#### Task statement:
Copy out every line of the records where the string "nocturno" occurs.

- - -

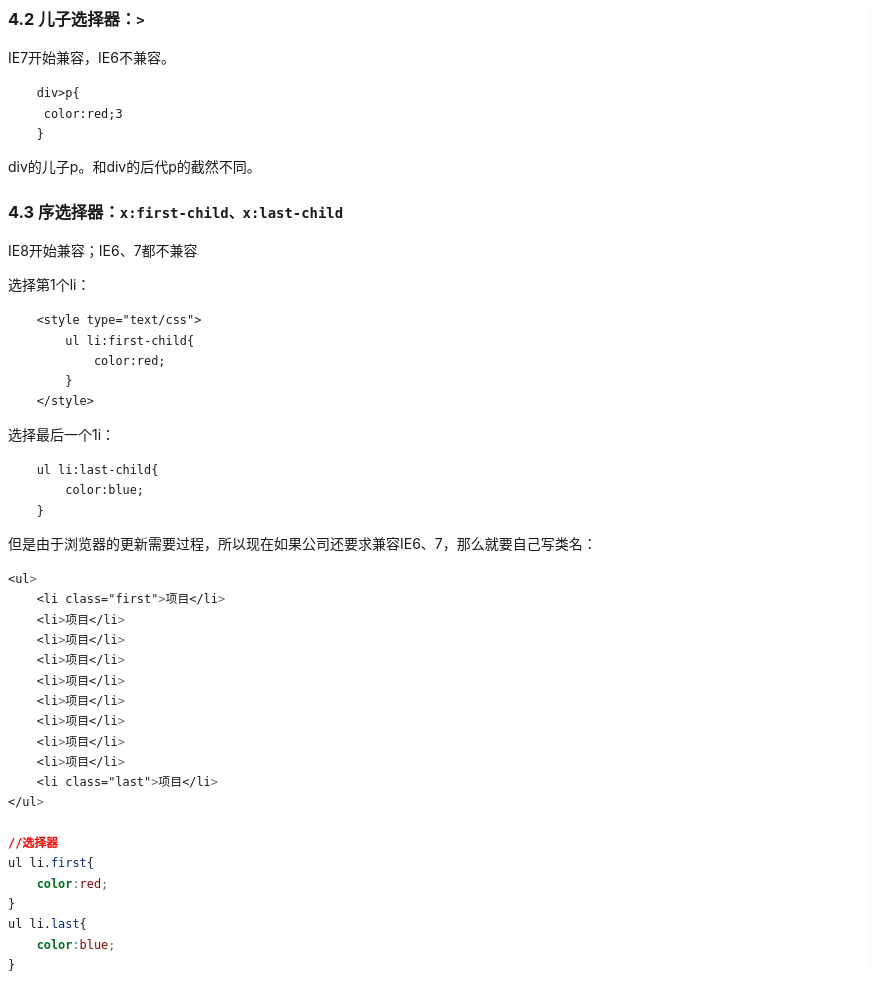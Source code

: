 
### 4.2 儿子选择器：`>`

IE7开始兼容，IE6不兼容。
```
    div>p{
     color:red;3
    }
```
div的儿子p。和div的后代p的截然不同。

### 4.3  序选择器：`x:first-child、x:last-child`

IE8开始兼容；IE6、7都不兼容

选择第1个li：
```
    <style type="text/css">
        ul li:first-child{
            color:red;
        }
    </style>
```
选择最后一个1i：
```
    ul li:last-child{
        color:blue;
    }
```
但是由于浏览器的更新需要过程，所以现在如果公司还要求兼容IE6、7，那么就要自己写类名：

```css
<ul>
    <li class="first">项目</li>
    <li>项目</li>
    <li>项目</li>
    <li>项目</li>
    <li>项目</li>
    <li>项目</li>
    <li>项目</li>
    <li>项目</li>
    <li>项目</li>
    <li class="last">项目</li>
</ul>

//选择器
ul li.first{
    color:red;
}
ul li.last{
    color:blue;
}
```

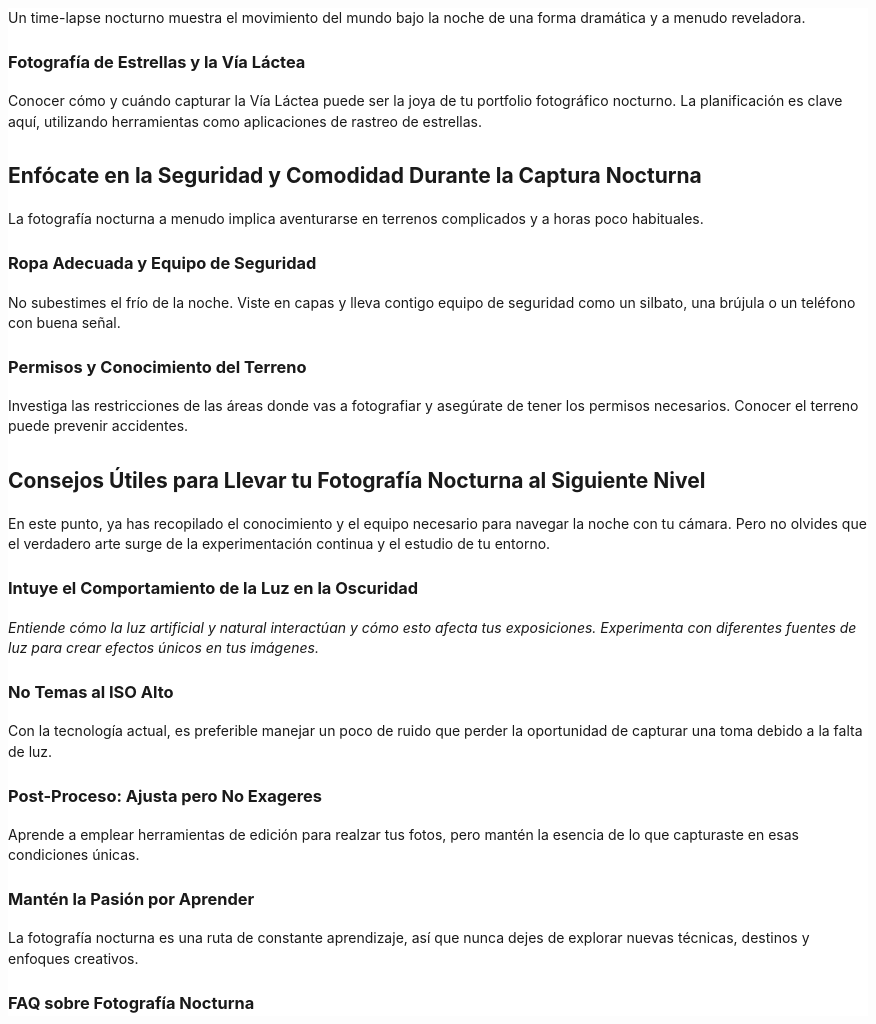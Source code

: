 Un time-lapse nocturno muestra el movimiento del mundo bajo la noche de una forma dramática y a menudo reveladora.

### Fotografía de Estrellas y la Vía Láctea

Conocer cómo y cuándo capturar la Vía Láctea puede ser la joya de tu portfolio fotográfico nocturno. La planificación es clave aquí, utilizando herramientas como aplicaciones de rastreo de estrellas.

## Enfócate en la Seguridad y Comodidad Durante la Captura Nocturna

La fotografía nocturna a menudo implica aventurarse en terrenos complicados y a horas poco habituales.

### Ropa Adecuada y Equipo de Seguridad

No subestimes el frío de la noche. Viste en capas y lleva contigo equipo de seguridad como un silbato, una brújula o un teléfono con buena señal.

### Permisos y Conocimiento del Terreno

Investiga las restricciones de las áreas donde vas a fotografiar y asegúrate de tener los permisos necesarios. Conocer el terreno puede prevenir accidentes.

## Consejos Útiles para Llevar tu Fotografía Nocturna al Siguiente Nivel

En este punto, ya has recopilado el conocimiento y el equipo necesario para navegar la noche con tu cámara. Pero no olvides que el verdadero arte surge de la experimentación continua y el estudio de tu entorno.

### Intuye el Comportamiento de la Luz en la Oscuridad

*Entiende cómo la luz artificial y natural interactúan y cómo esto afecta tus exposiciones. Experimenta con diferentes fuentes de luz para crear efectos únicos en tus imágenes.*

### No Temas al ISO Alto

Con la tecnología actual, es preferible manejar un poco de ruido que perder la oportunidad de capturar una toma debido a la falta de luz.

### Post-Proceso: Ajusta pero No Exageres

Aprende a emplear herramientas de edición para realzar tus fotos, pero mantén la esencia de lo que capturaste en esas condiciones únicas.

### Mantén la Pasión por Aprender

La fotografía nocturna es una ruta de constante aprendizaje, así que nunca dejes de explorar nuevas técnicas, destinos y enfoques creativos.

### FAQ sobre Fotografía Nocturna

- - -

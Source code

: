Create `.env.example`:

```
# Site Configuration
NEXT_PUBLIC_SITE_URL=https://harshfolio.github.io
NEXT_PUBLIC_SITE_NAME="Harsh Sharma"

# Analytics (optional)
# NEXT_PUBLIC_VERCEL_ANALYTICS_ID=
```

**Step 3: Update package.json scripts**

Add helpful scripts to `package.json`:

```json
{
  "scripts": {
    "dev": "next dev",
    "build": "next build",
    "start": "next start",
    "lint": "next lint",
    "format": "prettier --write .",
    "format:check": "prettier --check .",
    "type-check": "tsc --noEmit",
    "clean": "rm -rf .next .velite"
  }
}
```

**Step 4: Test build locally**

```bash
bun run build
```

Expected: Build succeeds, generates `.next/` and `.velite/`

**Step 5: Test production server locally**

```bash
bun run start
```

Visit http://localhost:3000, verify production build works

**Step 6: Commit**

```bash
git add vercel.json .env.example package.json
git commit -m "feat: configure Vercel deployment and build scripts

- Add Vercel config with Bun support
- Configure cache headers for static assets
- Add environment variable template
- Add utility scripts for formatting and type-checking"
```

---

- - -

#### Answer to the problem:
: Un time-lapse nocturno muestra el movimiento del mundo bajo la noche de una forma dramática y a menudo reveladora.
Conocer cómo y cuándo capturar la Vía Láctea puede ser la joya de tu portfolio fotográfico nocturno. La planificación es clave aquí, utilizando herramientas como aplicaciones de rastreo de estrellas.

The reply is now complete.